Is fastball mania putting young arms on the brink?

"Batters are so accustomed to gearing up for the heat that so-called “soft throwers” — merely in the low 90s — now find it easier to exploit the art of pitching.

“They’re always looking to hit the fastball, and I personally think that’s helped my game,” Giants reliever George Kontos said. “A little bit of movement — whether it’s a sink or a cut or a good change-up — will have guys mis-hitting the ball just off the sweet spot.”"

I confess I have been trying to convince my son to try one of these weighted ball velocity programs. He has refused. He is smarter than I am.

In the first surviving rules of baseball, drafted in 1845, Article 9 states:  “The ball must be pitched, not thrown for the bat.” The goal was to maximize the interaction between the fielders and hitters.

The game needs to evolve.  Moving the mound back is a good idea. Change the HR rules, make them put it in play.  Younger fans are looking for more action.  If the game doesn't evolve, the younger fans will just watch news highlights.

 

CmassRHPDad posted:

"Batters are so accustomed to gearing up for the heat that so-called “soft throwers” — merely in the low 90s — now find it easier to exploit the art of pitching.

“They’re always looking to hit the fastball, and I personally think that’s helped my game,” Giants reliever George Kontos said. “A little bit of movement — whether it’s a sink or a cut or a good change-up — will have guys mis-hitting the ball just off the sweet spot.”"

I confess I have been trying to convince my son to try one of these weighted ball velocity programs. He has refused. He is smarter than I am.

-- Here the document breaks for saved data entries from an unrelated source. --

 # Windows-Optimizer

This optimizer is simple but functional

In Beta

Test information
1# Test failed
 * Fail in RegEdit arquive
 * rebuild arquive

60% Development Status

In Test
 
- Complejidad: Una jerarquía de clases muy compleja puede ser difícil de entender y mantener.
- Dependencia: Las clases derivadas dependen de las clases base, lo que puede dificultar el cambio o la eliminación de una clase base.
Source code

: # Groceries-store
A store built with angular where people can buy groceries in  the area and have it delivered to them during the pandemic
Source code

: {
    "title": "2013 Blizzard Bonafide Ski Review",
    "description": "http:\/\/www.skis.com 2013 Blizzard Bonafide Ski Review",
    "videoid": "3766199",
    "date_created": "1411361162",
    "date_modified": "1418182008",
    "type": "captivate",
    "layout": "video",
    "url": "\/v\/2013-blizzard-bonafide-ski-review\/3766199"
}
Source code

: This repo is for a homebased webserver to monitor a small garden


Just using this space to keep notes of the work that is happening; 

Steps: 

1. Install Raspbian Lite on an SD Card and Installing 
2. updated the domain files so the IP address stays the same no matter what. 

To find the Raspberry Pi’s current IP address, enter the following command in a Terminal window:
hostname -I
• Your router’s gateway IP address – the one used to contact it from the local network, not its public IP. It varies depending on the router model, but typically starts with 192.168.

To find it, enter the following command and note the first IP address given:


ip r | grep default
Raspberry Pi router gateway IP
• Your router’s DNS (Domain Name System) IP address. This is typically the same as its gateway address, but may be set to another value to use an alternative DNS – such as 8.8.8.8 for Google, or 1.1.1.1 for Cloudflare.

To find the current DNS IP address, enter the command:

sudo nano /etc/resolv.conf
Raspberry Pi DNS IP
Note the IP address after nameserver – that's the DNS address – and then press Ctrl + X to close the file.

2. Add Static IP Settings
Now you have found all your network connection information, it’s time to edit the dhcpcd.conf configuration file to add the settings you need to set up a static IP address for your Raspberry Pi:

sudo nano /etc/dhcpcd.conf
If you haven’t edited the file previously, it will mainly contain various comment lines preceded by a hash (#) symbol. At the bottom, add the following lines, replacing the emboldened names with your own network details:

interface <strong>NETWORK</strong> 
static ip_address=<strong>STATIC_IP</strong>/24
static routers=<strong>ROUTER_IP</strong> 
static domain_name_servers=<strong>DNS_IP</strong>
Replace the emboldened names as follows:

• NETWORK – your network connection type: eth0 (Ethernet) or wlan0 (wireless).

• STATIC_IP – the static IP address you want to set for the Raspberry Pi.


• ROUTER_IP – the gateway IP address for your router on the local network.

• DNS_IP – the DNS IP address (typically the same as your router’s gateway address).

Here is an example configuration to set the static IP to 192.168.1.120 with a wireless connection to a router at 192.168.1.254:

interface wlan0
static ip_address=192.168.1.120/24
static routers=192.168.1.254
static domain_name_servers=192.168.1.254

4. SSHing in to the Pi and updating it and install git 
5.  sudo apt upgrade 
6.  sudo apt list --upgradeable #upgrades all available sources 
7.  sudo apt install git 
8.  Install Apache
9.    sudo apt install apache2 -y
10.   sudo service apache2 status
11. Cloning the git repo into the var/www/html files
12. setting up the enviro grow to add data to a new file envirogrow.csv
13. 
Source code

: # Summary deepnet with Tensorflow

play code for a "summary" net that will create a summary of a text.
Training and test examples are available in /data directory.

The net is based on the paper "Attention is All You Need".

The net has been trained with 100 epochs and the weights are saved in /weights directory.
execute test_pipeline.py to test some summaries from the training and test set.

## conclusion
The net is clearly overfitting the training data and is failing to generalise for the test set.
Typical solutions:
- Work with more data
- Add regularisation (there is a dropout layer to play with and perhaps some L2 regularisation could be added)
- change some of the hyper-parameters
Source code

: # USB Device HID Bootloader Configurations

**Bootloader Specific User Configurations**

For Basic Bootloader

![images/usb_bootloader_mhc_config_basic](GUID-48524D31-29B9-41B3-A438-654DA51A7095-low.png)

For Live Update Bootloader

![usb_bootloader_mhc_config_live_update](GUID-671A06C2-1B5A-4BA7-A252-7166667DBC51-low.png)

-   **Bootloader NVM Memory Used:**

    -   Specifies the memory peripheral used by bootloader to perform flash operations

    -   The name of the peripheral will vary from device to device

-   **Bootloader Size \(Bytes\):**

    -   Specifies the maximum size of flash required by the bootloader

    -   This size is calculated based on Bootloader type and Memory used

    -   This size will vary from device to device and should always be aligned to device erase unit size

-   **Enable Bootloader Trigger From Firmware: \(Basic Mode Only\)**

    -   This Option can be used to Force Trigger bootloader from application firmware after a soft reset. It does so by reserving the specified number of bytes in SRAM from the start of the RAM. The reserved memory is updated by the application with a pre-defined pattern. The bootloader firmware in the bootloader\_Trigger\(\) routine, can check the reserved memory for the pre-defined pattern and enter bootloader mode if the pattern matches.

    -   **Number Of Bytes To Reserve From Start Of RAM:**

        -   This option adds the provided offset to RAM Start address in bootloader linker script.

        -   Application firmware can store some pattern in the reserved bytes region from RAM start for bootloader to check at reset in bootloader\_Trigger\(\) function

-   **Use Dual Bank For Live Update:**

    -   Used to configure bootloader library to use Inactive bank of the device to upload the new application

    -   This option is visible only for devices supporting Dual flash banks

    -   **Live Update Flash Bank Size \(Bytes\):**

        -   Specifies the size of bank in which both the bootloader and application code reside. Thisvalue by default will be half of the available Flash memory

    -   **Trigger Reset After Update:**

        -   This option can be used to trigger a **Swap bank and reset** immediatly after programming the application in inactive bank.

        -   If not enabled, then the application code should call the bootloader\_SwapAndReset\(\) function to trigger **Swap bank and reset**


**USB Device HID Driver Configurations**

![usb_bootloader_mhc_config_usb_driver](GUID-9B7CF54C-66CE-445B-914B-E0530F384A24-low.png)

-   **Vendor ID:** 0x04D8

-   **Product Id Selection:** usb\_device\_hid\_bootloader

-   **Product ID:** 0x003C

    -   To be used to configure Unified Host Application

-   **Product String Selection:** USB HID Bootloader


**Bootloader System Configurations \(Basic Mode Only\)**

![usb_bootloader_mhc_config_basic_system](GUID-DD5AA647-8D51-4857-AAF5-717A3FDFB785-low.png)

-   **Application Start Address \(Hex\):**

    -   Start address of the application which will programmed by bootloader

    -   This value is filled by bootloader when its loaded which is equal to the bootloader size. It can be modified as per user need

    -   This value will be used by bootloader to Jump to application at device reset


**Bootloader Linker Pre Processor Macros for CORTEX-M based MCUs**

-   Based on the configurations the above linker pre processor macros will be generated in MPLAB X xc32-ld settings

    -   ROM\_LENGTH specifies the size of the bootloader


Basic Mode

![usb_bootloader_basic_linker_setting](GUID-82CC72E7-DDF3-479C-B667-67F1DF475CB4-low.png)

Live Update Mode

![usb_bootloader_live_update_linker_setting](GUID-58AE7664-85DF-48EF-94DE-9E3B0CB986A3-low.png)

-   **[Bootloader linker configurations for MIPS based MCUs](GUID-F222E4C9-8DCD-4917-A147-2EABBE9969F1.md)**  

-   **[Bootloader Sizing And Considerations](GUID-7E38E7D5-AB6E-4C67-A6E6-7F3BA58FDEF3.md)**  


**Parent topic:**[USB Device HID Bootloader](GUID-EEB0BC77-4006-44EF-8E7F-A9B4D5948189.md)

I heard a podcast that said there were only 12 out of 70 something qualified starters averaging under 90 and only two of them were good.

Velocity is bad for pitcher health but it works, period.

I for one, and I don't think I am alone in  this, think that if you moved the mound back the movement on sliders and cutters would be so big that hitting would be more difficult.  Don't believe me...go break off some good curves and pronated changes at 70 feet and see how much more movement they have.

"Fastball mania" has been around as long as the fastball. Long before the radar gun, the guys who threw hard (Johnson, Feller, etc.) were gods of the baseball world - fans and players may not have been able to put a number on it, but they always knew who threw the hardest.

Throwing too much, too young, too hard.

There is a 14 year old in Wisconsin throwing 87 mph.  My thought is if my 14 year old threw 87 I'd never let him pitch.  Young ligaments aren't built to withstand that torque.  

Fortunately the Dad does limit his innings, but still.  It is a marathon, not a sprint.  Teenagers are sprinting towards being a draft pick and getting millions in a signing bonus.  I get it.  But it doesn't lend itself to career longevity and leaves many by the wayside along the way.

It's like any measurable physical feat in sports - the training and conditioning evolves and allows for feats once thought impossible. It wasn't that long ago that the four-minute-mile seemed like an incredible accomplishment. 

I will also argue that I don't necessarily believe injury rates are truly any higher than in the past. I don't believe there is some epidemic of arm injuries. Pitchers have always been prone to injuries - throwing a baseball is an incredibly destructive act on the human arm and shoulder. The difference is that 40 years ago (maybe even more recently) you didn't have a lot of options. When you got injured you stopped pitching or you pitched with pain as best you could. I'm sure if you dug up some of those old-timers and did MRI's you'd find a lot of damaged ucl's. 

Kevin A posted:

100 MPH people used to be rare.   Just read an article that says there are close to 70 guys that hit 100 or more in the MLB system somewhere...

I know nothing about pitching.....But I found that interesting...

 

I was in awe of Mark Wohlers, the first guy to consistently hit 100mph (3-5 times an inning).  The whole stadium cheered when Armando Benitez hit 100 that one and only time.